Edit: it seems I either misunderstood or was misled by this article, which seems to imply that a 10 Gbps switch is required to make good use of a dozen nodes with gigabit ports. With the clarification that 10/100/1000 generally refers to link speed, the rest of the question doesn't make much sense anymore!

I am new to networking, and I am having trouble finding resources on how traffic is routed through an ethernet network. As I understand it, most gigabit-compatible devices can handle the full gigabit bandwidth through a single interface, and even cat6 cables can handle 10 Gbps--so neither interfaces nor links are likely to be the rate-limiting components of a network. But it is unclear to me exactly how the limits that do exist apply. I have a few diagrams to illustrate.

Three network topologies

Say I have 1 gigabit of data on node 1, and I want to send 1/3 gigabit of it to each of the other nodes.
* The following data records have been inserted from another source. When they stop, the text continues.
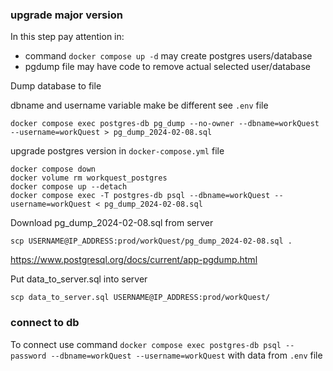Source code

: ### upgrade major version

In this step pay attention in:
- command `docker compose up -d` may create postgres users/database
- pgdump file may have code to remove actual selected user/database

Dump database to file

dbname and username variable make be different see `.env` file

    docker compose exec postgres-db pg_dump --no-owner --dbname=workQuest --username=workQuest > pg_dump_2024-02-08.sql

upgrade postgres version in `docker-compose.yml` file

    docker compose down
    docker volume rm workquest_postgres
    docker compose up --detach
    docker compose exec -T postgres-db psql --dbname=workQuest --username=workQuest < pg_dump_2024-02-08.sql

Download pg_dump_2024-02-08.sql from server

    scp USERNAME@IP_ADDRESS:prod/workQuest/pg_dump_2024-02-08.sql .

https://www.postgresql.org/docs/current/app-pgdump.html


Put data_to_server.sql into server

    scp data_to_server.sql USERNAME@IP_ADDRESS:prod/workQuest/

### connect to db

To connect use command `docker compose exec postgres-db psql --password --dbname=workQuest --username=workQuest`
with data from `.env` file
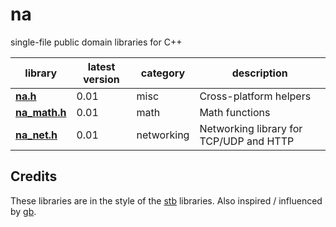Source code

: # na

single-file public domain libraries for C++

library                         | latest version | category    | description
--------------------------------|----------------|-------------|-------------
[**na.h**](./na.h)              | 0.01           | misc        | Cross-platform helpers
[**na_math.h**](./na_math.h)    | 0.01           | math        | Math functions
[**na_net.h**](./na_net.h)      | 0.01           | networking  | Networking library for TCP/UDP and HTTP


## Credits

These libraries are in the style of the [stb](https://github.com/nothings/stb) libraries.
Also inspired / influenced by [gb](https://github.com/gingerBill/gb).
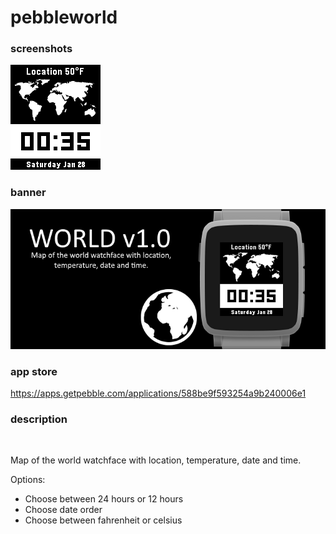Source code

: # pebbleworld
### screenshots

![basalt.png](/assets/basalt.png)

### banner

![banner.png](/assets/banner.png)

### app store

https://apps.getpebble.com/applications/588be9f593254a9b240006e1

### description
<br />

Map of the world watchface with location, temperature, date and time.
<br />

Options:
 - Choose between 24 hours or 12 hours
 - Choose date order
 - Choose between fahrenheit or celsius
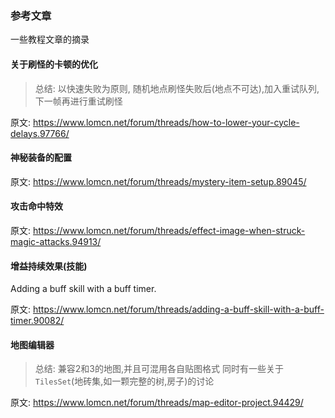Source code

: 
### 参考文章

一些教程文章的摘录

#### 关于刷怪的卡顿的优化

> 总结: 以快速失败为原则, 随机地点刷怪失败后(地点不可达),加入重试队列,下一帧再进行重试刷怪

原文: https://www.lomcn.net/forum/threads/how-to-lower-your-cycle-delays.97766/

#### 神秘装备的配置

原文: https://www.lomcn.net/forum/threads/mystery-item-setup.89045/


#### 攻击命中特效

原文: https://www.lomcn.net/forum/threads/effect-image-when-struck-magic-attacks.94913/


#### 增益持续效果(技能)

Adding a buff skill with a buff timer.

原文: https://www.lomcn.net/forum/threads/adding-a-buff-skill-with-a-buff-timer.90082/


#### 地图编辑器

> 总结: 兼容2和3的地图,并且可混用各自贴图格式
> 同时有一些关于`TilesSet`(地砖集,如一颗完整的树,房子)的讨论

原文: https://www.lomcn.net/forum/threads/map-editor-project.94429/
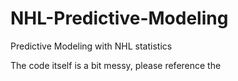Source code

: # NHL-Predictive-Modeling
Predictive Modeling with NHL statistics 

The code itself is a bit messy, please reference the
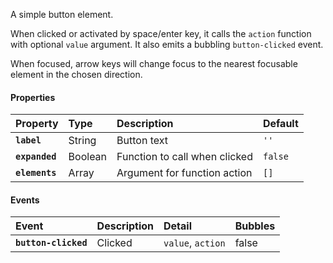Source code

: A simple button element.

<io-element-demo element="io-collapsable" properties='{"label": "Collapsable", "expanded": true, "elements": [["div", "Content"]]}'></io-element-demo>

When clicked or activated by space/enter key, it calls the `action` function with optional `value` argument. It also emits a bubbling `button-clicked` event.

When focused, arrow keys will change focus to the nearest focusable element in the chosen direction.

#### Properties ####

| Property | Type | Description | Default |
|:---------|:-----|:------------|:--------|
| **`label`**    | String  | Button text                   | `''`  |
| **`expanded`** | Boolean | Function to call when clicked | `false` |
| **`elements`** | Array   | Argument for function action  | `[]` |

#### Events ####

| Event | Description | Detail | Bubbles |
|:------|:------------|:-------|:--------|
| **`button-clicked`** | Clicked | `value`, `action` | false |
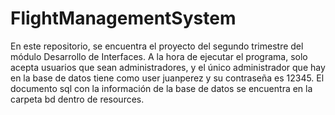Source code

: # FlightManagementSystem

En este repositorio, se encuentra el proyecto del segundo trimestre del módulo Desarrollo de Interfaces.
A la hora de ejecutar el programa, solo acepta usuarios que sean administradores, y el único administrador que hay en la base de datos tiene como user juanperez y su contraseña es 12345.
El documento sql con la información de la base de datos se encuentra en la carpeta bd dentro de resources.
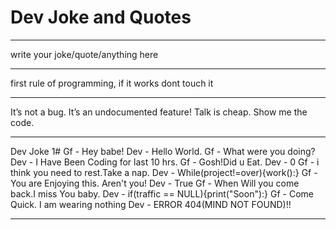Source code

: # Dev Joke and Quotes 

***

write your joke/quote/anything here
***
first rule of programming,
if it works dont touch it
***
It’s not a bug. It’s an undocumented feature!
Talk is cheap. Show me the code. 
***
Dev Joke 1#
Gf - Hey babe!
Dev - Hello World.
Gf - What were you doing?
Dev - I Have Been Coding for last 10 hrs.
Gf - Gosh!Did u Eat.
Dev - 0
Gf - i think you need to rest.Take a nap.
Dev - While(project!=over){work():}
Gf - You are Enjoying this. Aren't you!
Dev - True
Gf - When Will you come back.I miss You baby.
Dev - if(traffic == NULL){print("Soon"):}
Gf - Come Quick. I am wearing nothing
Dev - ERROR 404(MIND NOT FOUND)!!
***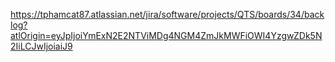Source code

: https://tphamcat87.atlassian.net/jira/software/projects/QTS/boards/34/backlog?atlOrigin=eyJpIjoiYmExN2E2NTViMDg4NGM4ZmJkMWFiOWI4YzgwZDk5N2IiLCJwIjoiaiJ9
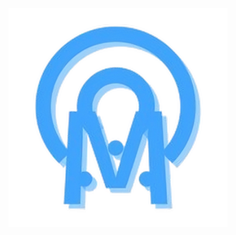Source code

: <div align='center'>
  <img src="./upscalemedia-transformed.png" alt='File could not be uploaded.' width='350px' />

</div>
  • Network A is simple and seemingly pretty standard. Assuming that the switch can only handle 1 Gbps of net traffic (I've read articles that seem to imply this, but I've never seen it stated explicitly), it is clear that the transfer cannot be faster than 1 second, with node 1 sending at 1 Gbps and nodes 2-4 receiving at 1/3 Gbps each.

  • In Network B (two switches), is it the case that 1) traffic is distributed through both switches so the transfer is completed twice as fast as in Network A, or 2) the network protocol as a whole can only handle 1 Gbps of data and the transfer rate is unchanged?

  • In Network C (fully-connected), where each node has many interfaces, does the communication protocol enforce a bandwidth limit, or is the interface speed the only bottleneck?

Note: I am aware that this is an oversimplified case--that in some cases, links and interfaces can be bottlenecks, and that I've ignored lots of issues with overhead, theoretical vs. real bandwidths etc. But I don't believe those are necessary for the question I'm asking.


No (to "the switch can only handle 1 Gbps of net traffic"). Speaking very generally to your question, expect that each physical link can transfer duplex data at the stated bandwidth rate for the switch.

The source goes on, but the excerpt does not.